WHAT THE TASK ASKS
Please restate word for word all lines from the one containing "(0) to maximum." to the final line of the entries, and include no pictures.

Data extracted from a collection
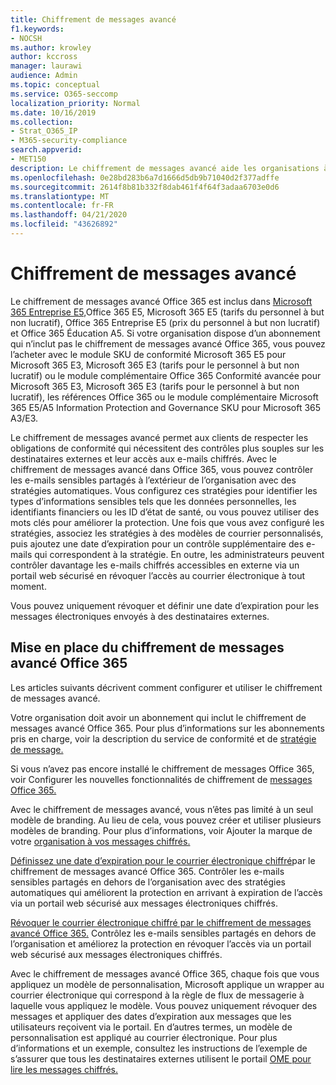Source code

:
 ```yaml
---
title: Chiffrement de messages avancé
f1.keywords:
- NOCSH
ms.author: krowley
author: kccross
manager: laurawi
audience: Admin
ms.topic: conceptual
ms.service: O365-seccomp
localization_priority: Normal
ms.date: 10/16/2019
ms.collection:
- Strat_O365_IP
- M365-security-compliance
search.appverid:
- MET150
description: Le chiffrement de messages avancé aide les organisations à respecter leurs obligations de conformité en permettant aux administrateurs d’en faire encore plus avec les messages protégés.
ms.openlocfilehash: 0e28bd283b6a7d1666d5db9b71040d2f377adffe
ms.sourcegitcommit: 2614f8b81b332f8dab461f4f64f3adaa6703e0d6
ms.translationtype: MT
ms.contentlocale: fr-FR
ms.lasthandoff: 04/21/2020
ms.locfileid: "43626892"
---
```

# <a name="advanced-message-encryption"></a>Chiffrement de messages avancé

Le chiffrement de messages avancé Office 365 est inclus dans [Microsoft 365 Entreprise E5,](https://www.microsoft.com/microsoft-365/enterprise/home)Office 365 E5, Microsoft 365 E5 (tarifs du personnel à but non lucratif), Office 365 Entreprise E5 (prix du personnel à but non lucratif) et Office 365 Éducation A5. Si votre organisation dispose d’un abonnement qui n’inclut pas le chiffrement de messages avancé Office 365, vous pouvez l’acheter avec le module SKU de conformité Microsoft 365 E5 pour Microsoft 365 E3, Microsoft 365 E3 (tarifs pour le personnel à but non lucratif) ou le module complémentaire Office 365 Conformité avancée pour Microsoft 365 E3, Microsoft 365 E3 (tarifs pour le personnel à but non lucratif), les références Office 365 ou le module complémentaire Microsoft 365 E5/A5 Information Protection and Governance SKU pour Microsoft 365 A3/E3.

Le chiffrement de messages avancé permet aux clients de respecter les obligations de conformité qui nécessitent des contrôles plus souples sur les destinataires externes et leur accès aux e-mails chiffrés. Avec le chiffrement de messages avancé dans Office 365, vous pouvez contrôler les e-mails sensibles partagés à l’extérieur de l’organisation avec des stratégies automatiques. Vous configurez ces stratégies pour identifier les types d’informations sensibles tels que les données personnelles, les identifiants financiers ou les ID d’état de santé, ou vous pouvez utiliser des mots clés pour améliorer la protection. Une fois que vous avez configuré les stratégies, associez les stratégies à des modèles de courrier personnalisés, puis ajoutez une date d’expiration pour un contrôle supplémentaire des e-mails qui correspondent à la stratégie. En outre, les administrateurs peuvent contrôler davantage les e-mails chiffrés accessibles en externe via un portail web sécurisé en révoquer l’accès au courrier électronique à tout moment.

Vous pouvez uniquement révoquer et définir une date d’expiration pour les messages électroniques envoyés à des destinataires externes.

## <a name="get-started-with-office-365-advanced-message-encryption"></a>Mise en place du chiffrement de messages avancé Office 365

Les articles suivants décrivent comment configurer et utiliser le chiffrement de messages avancé.

Votre organisation doit avoir un abonnement qui inclut le chiffrement de messages avancé Office 365. Pour plus d’informations sur les abonnements pris en charge, voir la description du service de conformité et de [stratégie de message.](https://docs.microsoft.com/office365/servicedescriptions/exchange-online-service-description/message-policy-and-compliance)

Si vous n’avez pas encore installé le chiffrement de messages Office 365, voir Configurer les nouvelles fonctionnalités de chiffrement de [messages Office 365.](set-up-new-message-encryption-capabilities.md)

Avec le chiffrement de messages avancé, vous n’êtes pas limité à un seul modèle de branding. Au lieu de cela, vous pouvez créer et utiliser plusieurs modèles de branding. Pour plus d’informations, voir Ajouter la marque de votre [organisation à vos messages chiffrés.](add-your-organization-brand-to-encrypted-messages.md)

[Définissez une date d’expiration pour le courrier électronique chiffré](ome-advanced-expiration.md)par le chiffrement de messages avancé Office 365. Contrôler les e-mails sensibles partagés en dehors de l’organisation avec des stratégies automatiques qui améliorent la protection en arrivant à expiration de l’accès via un portail web sécurisé aux messages électroniques chiffrés.

[Révoquer le courrier électronique chiffré par le chiffrement de messages avancé Office 365.](revoke-ome-encrypted-mail.md) Contrôlez les e-mails sensibles partagés en dehors de l’organisation et améliorez la protection en révoquer l’accès via un portail web sécurisé aux messages électroniques chiffrés.  

Avec le chiffrement de messages avancé Office 365, chaque fois que vous appliquez un modèle de personnalisation, Microsoft applique un wrapper au courrier électronique qui correspond à la règle de flux de messagerie à laquelle vous appliquez le modèle. Vous pouvez uniquement révoquer des messages et appliquer des dates d’expiration aux messages que les utilisateurs reçoivent via le portail. En d’autres termes, un modèle de personnalisation est appliqué au courrier électronique. Pour plus d’informations et un exemple, consultez les instructions de l’exemple de s’assurer que tous les destinataires externes utilisent le portail [OME pour lire les messages chiffrés.](manage-office-365-message-encryption.md#ensure-all-external-recipients-use-the-ome-portal-to-read-encrypted-mail)
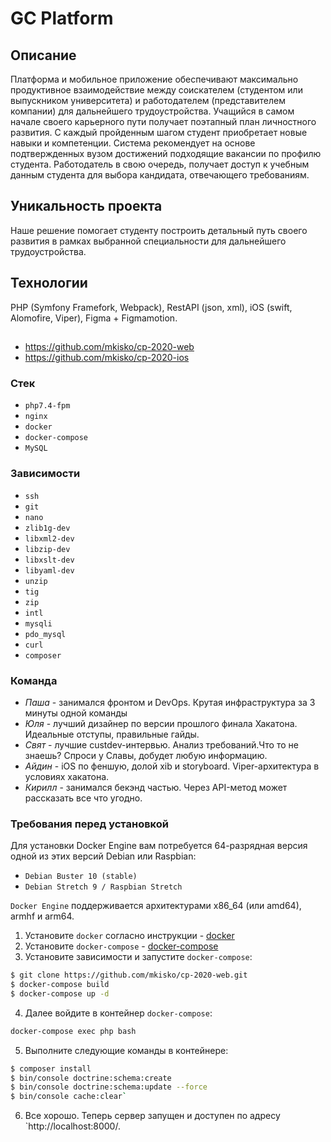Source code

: # GC Platform

## Описание
Платформа и мобильное приложение обеспечивают максимально продуктивное взаимодействие между соискателем (студентом или выпускником университета) и работодателем (представителем компании) для дальнейшего трудоустройства. Учащийся в самом начале своего карьерного пути получает поэтапный план личностного развития. С каждый пройденным шагом студент приобретает новые навыки и компетенции. Система рекомендует на основе подтвержденных вузом достижений подходящие вакансии по профилю студента. Работодатель в свою очередь, получает доступ к учебным данным студента для выбора кандидата, отвечающего требованиям.

## Уникальность проекта
Наше решение помогает студенту построить детальный путь своего развития в рамках выбранной специальности для дальнейшего трудоустройства.

## Технологии
PHP (Symfony Framefork, Webpack), RestAPI (json, xml), iOS (swift, Alomofire, Viper), Figma + Figmamotion.

## 
- https://github.com/mkisko/cp-2020-web
- https://github.com/mkisko/cp-2020-ios
### Стек

  - `php7.4-fpm`
  - `nginx`
  - `docker`
  - `docker-compose`
  - `MySQL`

### Зависимости
- `ssh`
- `git`
- `nano`
- `zlib1g-dev`
- `libxml2-dev`
- `libzip-dev`
- `libxslt-dev`
- `libyaml-dev`
- `unzip`
- `tig`
- `zip`
- `intl`
- `mysqli`
- `pdo_mysql`
- `curl`
- `composer`

### Команда

- *Паша* - занимался фронтом и DevOps. Крутая инфраструктура за 3 минуты одной команды
- *Юля* - лучший дизайнер по версии прошлого финала Хакатона. Идеальные отступы, правильные гайды. 
- *Свят* - лучшие custdev-интервью. Анализ требований.Что то не знаешь? Спроси у Славы, добудет любую информацию.
- *Айдин* - iOS по феншую, долой xib и storyboard. Viper-архитектура в условиях хакатона.
- *Кирилл* - занимался бекэнд частью. Через API-метод может рассказать все что угодно.

### Требования перед установкой

Для установки Docker Engine вам потребуется 64-разрядная версия одной из этих версий Debian или Raspbian:
- `Debian Buster 10 (stable)`
- `Debian Stretch 9 / Raspbian Stretch`

`Docker Engine` поддерживается архитектурами x86_64 (или amd64), armhf и arm64.

1. Установите `docker` согласно инструкции - [docker](https://docs.docker.com/engine/install/)
2. Установите `docker-compose` - [docker-compose](https://docs.docker.com/compose/install/)
3. Установите зависимости и запустите `docker-compose`:
```sh
$ git clone https://github.com/mkisko/cp-2020-web.git
$ docker-compose build
$ docker-compose up -d
```
4. Далее войдите в контейнер `docker-compose`:
```sh
docker-compose exec php bash
```
5) Выполните следующие команды в контейнере:  
```sh 
$ composer install
$ bin/console doctrine:schema:create
$ bin/console doctrine:schema:update --force
$ bin/console cache:clear`
```

6) Все хорошо. Теперь сервер запущен и доступен по адресу `http://localhost:8000/.
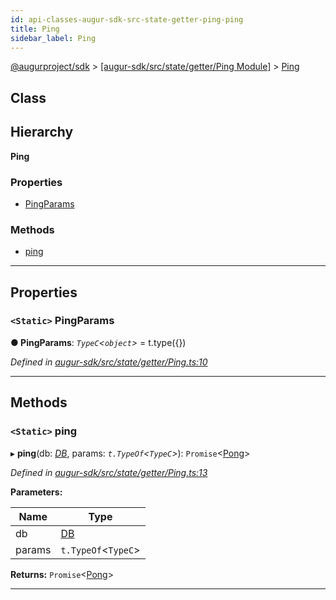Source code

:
 ```yaml
---
id: api-classes-augur-sdk-src-state-getter-ping-ping
title: Ping
sidebar_label: Ping
---
```


[@augurproject/sdk](api-readme.md) > [[augur-sdk/src/state/getter/Ping Module]](api-modules-augur-sdk-src-state-getter-ping-module.md) > [Ping](api-classes-augur-sdk-src-state-getter-ping-ping.md)

## Class

## Hierarchy

**Ping**

### Properties

* [PingParams](api-classes-augur-sdk-src-state-getter-ping-ping.md#pingparams)

### Methods

* [ping](api-classes-augur-sdk-src-state-getter-ping-ping.md#ping)

---

## Properties

<a id="pingparams"></a>

### `<Static>` PingParams

**● PingParams**: *`TypeC`<`object`>* =  t.type({})

*Defined in [augur-sdk/src/state/getter/Ping.ts:10](https://github.com/AugurProject/augur/blob/1e1466f1d3/packages/augur-sdk/src/state/getter/Ping.ts#L10)*

___

## Methods

<a id="ping"></a>

### `<Static>` ping

▸ **ping**(db: *[DB](api-classes-augur-sdk-src-state-db-db-db.md)*, params: *`t.TypeOf`<`TypeC`>*): `Promise`<[Pong](api-interfaces-augur-sdk-src-state-getter-ping-pong.md)>

*Defined in [augur-sdk/src/state/getter/Ping.ts:13](https://github.com/AugurProject/augur/blob/1e1466f1d3/packages/augur-sdk/src/state/getter/Ping.ts#L13)*

**Parameters:**

| Name | Type |
| ------ | ------ |
| db | [DB](api-classes-augur-sdk-src-state-db-db-db.md) |
| params | `t.TypeOf`<`TypeC`> |

**Returns:** `Promise`<[Pong](api-interfaces-augur-sdk-src-state-getter-ping-pong.md)>

___

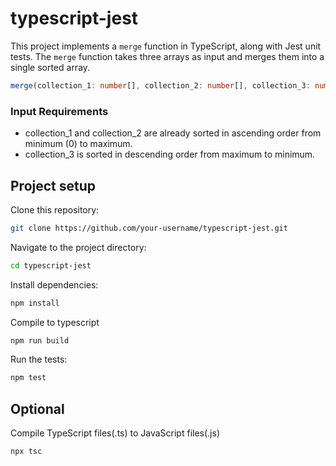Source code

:# typescript-jest

This project implements a `merge` function in TypeScript, along with Jest unit tests. The `merge` function takes three arrays as input and merges them into a single sorted array.

```typescript
merge(collection_1: number[], collection_2: number[], collection_3: number[]): number[]
```
### Input Requirements
* collection_1 and collection_2 are already sorted in ascending order from minimum (0) to maximum.
* collection_3 is sorted in descending order from maximum to minimum.


## Project setup

Clone this repository:
```bash
git clone https://github.com/your-username/typescript-jest.git
```

Navigate to the project directory:
```bash
cd typescript-jest
```

Install dependencies:
```bash
npm install
```

Compile to typescript
```bash
npm run build
```

Run the tests:
```bash
npm test
```

## Optional

Compile TypeScript files(.ts) to JavaScript files(.js) 
```bash
npx tsc
```

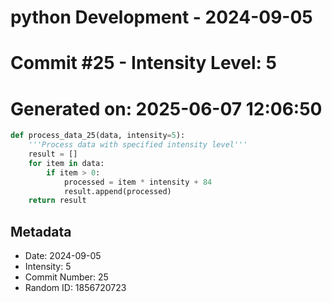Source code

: ﻿# python Development - 2024-09-05
# Commit #25 - Intensity Level: 5
# Generated on: 2025-06-07 12:06:50
```python
def process_data_25(data, intensity=5):
    '''Process data with specified intensity level'''
    result = []
    for item in data:
        if item > 0:
            processed = item * intensity + 84
            result.append(processed)
    return result
```
## Metadata
- Date: 2024-09-05
- Intensity: 5
- Commit Number: 25
- Random ID: 1856720723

ANSWER SPACE
* collection_1 and collection_2 are already sorted in ascending order from minimum (0) to maximum.
* collection_3 is sorted in descending order from maximum to minimum.


## Project setup

Clone this repository:
```bash
git clone https://github.com/your-username/typescript-jest.git
```

Navigate to the project directory:
```bash
cd typescript-jest
```

Install dependencies:
```bash
npm install
```

Compile to typescript
```bash
npm run build
```

Run the tests:
```bash
npm test
```

## Optional

Compile TypeScript files(.ts) to JavaScript files(.js) 
```bash
npx tsc
```

Source code

: ﻿# python Development - 2024-09-05
# Commit #25 - Intensity Level: 5
# Generated on: 2025-06-07 12:06:50
```python
def process_data_25(data, intensity=5):
    '''Process data with specified intensity level'''
    result = []
    for item in data:
        if item > 0:
            processed = item * intensity + 84
            result.append(processed)
    return result
```
## Metadata
- Date: 2024-09-05
- Intensity: 5
- Commit Number: 25
- Random ID: 1856720723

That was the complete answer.